Nuclear Weapons: Pros And Cons

A while back, I wrote a piece that voiced my concern over the abundance of nuclear weapons, should anything ever happen to destabilize the governments who have jurisdiction over them. That, of course, is still a concern of mine, but I didn't do a very good job of explaining the positive effects of ICBMs either.

Mutual Assured Destruction (MAD, one of the most accurate acronyms you will ever find) was the prevailing doctrine of both the United States and Soviet Union after the invention of the Inter-Continental Ballistic Missile. Through the years, the missile and warhead were refined, but the idea remained the same: If you fire your nukes, we'll fire ours, and everyone will die. Putting aside the question of whether that is even an acceptable policy at all (I find it to be quite disgusting, personally), it was nonetheless effective. Furthermore, the conventional military wisdom at the time was of the opinion that if a convential (non-nuclear) war was to start in Europe between the superpowers, it would inevitably turn nuclear. Neither side ever wished to test that theory, understanding the consequences involved.

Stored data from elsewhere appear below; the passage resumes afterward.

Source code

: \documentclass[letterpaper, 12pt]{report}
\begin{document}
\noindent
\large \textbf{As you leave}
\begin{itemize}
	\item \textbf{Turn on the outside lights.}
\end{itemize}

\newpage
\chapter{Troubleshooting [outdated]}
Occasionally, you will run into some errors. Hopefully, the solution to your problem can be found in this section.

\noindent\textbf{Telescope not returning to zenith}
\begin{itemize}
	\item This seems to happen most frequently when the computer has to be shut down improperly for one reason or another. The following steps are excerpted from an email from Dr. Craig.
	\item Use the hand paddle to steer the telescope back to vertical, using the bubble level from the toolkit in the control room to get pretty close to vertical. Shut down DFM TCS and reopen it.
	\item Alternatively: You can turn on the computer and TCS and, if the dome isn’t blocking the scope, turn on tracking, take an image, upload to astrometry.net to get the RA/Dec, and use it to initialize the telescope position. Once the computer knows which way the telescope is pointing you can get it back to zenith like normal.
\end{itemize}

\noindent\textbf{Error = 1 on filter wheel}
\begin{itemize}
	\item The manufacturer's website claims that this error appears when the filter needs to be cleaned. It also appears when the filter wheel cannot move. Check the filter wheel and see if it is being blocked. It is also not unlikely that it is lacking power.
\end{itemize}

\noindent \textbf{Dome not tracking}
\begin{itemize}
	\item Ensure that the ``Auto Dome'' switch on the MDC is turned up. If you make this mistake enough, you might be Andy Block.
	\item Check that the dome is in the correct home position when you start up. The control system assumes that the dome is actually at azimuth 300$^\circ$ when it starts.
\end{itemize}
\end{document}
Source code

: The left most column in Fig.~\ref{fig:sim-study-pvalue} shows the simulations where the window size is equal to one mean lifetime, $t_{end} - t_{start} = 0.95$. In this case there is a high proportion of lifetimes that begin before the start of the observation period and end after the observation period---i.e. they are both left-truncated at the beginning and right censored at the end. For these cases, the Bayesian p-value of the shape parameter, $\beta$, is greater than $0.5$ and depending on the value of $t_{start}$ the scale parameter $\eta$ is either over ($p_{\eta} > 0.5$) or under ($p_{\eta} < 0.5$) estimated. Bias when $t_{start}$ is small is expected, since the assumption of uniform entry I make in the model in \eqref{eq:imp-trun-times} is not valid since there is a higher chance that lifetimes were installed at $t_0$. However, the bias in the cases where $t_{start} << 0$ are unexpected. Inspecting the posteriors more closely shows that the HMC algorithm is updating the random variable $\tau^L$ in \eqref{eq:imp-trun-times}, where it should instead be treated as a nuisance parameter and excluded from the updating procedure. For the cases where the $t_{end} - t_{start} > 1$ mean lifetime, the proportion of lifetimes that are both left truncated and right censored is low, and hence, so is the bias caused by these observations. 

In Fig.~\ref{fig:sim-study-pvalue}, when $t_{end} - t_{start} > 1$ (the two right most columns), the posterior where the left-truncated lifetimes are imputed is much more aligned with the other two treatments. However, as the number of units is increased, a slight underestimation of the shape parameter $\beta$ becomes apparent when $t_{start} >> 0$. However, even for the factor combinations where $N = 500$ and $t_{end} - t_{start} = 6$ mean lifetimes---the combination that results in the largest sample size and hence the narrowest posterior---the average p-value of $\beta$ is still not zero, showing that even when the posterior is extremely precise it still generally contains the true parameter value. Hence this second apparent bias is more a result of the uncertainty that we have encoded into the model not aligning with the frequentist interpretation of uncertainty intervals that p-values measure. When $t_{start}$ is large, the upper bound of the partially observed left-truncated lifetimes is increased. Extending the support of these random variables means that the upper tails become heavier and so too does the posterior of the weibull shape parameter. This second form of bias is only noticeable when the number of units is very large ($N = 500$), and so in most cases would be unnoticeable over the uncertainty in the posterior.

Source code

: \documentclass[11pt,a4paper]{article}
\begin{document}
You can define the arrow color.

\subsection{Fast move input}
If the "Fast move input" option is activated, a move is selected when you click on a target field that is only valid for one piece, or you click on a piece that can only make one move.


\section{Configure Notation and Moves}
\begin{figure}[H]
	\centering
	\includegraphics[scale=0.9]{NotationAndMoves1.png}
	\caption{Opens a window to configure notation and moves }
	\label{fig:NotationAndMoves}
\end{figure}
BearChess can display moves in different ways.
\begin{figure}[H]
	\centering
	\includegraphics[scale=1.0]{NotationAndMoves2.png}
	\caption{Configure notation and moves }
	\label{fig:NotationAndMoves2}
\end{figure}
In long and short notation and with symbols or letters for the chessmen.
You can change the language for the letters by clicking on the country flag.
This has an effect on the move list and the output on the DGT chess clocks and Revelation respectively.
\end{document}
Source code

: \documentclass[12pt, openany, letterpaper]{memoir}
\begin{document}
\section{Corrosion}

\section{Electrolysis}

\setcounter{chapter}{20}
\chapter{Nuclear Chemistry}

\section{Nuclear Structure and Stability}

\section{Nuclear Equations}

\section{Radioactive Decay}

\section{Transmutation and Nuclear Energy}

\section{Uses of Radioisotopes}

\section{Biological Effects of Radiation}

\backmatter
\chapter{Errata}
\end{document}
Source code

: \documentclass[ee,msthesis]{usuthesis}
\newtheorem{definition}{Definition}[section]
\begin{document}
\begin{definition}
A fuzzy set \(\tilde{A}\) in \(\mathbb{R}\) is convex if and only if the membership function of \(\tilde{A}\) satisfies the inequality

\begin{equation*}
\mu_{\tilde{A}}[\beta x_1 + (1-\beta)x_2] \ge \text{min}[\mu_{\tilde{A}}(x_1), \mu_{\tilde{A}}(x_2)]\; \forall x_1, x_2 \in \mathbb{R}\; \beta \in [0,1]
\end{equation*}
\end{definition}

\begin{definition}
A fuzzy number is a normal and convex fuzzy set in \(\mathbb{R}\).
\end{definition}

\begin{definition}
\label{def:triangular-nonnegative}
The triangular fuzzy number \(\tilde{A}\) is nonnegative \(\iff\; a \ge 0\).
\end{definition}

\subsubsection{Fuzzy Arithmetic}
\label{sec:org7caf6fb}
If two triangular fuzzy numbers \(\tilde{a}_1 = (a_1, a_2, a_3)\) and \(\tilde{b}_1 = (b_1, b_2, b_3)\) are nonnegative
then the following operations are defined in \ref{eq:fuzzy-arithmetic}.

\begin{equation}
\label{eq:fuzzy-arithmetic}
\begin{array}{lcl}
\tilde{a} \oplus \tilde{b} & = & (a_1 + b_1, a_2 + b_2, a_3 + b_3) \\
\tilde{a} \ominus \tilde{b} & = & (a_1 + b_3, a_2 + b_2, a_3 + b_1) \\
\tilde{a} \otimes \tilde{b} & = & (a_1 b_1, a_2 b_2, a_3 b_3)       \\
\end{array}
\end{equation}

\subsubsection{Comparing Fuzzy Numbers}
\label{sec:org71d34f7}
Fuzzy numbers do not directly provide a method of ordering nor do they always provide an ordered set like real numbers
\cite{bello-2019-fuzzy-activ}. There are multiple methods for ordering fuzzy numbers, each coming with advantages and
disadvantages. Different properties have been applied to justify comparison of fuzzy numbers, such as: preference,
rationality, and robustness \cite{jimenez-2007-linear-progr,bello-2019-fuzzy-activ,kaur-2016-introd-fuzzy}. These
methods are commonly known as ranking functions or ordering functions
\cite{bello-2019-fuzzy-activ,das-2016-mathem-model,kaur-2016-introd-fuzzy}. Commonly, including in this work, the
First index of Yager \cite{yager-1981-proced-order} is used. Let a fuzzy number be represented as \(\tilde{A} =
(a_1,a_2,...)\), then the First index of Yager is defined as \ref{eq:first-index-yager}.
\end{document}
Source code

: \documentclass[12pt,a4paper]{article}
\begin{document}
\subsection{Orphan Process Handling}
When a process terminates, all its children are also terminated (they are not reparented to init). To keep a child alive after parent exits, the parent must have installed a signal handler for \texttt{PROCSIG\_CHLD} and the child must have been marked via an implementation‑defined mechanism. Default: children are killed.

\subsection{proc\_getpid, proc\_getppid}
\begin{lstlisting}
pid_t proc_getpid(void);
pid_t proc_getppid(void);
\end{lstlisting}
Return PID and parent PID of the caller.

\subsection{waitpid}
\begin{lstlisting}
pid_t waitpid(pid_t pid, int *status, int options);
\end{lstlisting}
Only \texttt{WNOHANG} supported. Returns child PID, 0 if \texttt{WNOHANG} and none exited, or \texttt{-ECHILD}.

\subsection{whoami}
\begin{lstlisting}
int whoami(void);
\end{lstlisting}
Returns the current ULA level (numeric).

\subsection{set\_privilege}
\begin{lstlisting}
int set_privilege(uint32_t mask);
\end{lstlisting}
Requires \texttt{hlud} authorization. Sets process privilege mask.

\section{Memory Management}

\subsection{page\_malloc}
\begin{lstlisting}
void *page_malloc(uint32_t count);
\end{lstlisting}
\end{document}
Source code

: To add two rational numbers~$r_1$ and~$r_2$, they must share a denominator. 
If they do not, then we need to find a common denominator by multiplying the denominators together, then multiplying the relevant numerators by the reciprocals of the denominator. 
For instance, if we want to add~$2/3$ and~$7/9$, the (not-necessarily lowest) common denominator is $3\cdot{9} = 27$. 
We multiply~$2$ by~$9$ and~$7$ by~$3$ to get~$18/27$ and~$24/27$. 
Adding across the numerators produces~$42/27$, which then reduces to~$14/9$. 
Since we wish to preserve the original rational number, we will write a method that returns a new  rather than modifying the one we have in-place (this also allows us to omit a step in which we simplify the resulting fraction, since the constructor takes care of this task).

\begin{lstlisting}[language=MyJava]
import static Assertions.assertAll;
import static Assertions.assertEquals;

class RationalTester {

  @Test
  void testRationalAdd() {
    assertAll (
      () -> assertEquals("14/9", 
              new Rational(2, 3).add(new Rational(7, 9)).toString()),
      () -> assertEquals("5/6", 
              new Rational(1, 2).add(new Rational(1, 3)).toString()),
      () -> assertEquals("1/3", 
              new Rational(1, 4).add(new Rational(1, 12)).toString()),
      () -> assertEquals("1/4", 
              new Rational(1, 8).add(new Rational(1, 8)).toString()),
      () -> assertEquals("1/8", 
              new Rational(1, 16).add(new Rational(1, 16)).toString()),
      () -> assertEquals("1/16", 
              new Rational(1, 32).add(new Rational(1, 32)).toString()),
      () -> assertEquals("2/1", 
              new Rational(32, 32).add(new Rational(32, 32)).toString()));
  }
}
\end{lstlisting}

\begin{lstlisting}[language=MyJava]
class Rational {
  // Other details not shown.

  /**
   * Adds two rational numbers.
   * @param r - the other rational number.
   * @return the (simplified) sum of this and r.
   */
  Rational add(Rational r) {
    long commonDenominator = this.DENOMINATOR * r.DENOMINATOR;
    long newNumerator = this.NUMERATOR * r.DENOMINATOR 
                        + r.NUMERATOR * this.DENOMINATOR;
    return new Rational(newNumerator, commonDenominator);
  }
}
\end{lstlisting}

It is in this single aspect that nuclear weapons provide their sole benefit to humanity. Without the threat of MAD, it is highly probable that every couple decades the superpowers of the time - whether the United States and Russia, or a resurgent Germany, or any of a combination of European groups - would have felt the need to settle their differences through war. In World War I, around 30 million people died. In World War II, merely twenty years later, another 50-70 million were killed. With the rate of technological progress in weaponry being pushed to new levels by the cold war (which would have occured with or without nukes), and thus the killing power increasing at an exponential level, it is easy to imagine well over 100 million people being annihilated in the next war, which almost certainly would come soon. And of course, violence begets violence, and increasingly deadly and destructive wars would be fought without end.

However, there is absolutely no excuse whatsoever for the massive numbers of warheads that the two superpowers possess. The basic idea of MAD could be accomplished with no more than fifty one-megaton warheads. But the United States possesses over 10,000 warheads, scattered throughout the country, and Russia has around 8,000 active warheads and another 7,000 or so deactivated or waiting for destruction. In sum, the two former superpowers possess enough firepower to kill every man, woman, and child on this earth ten times over.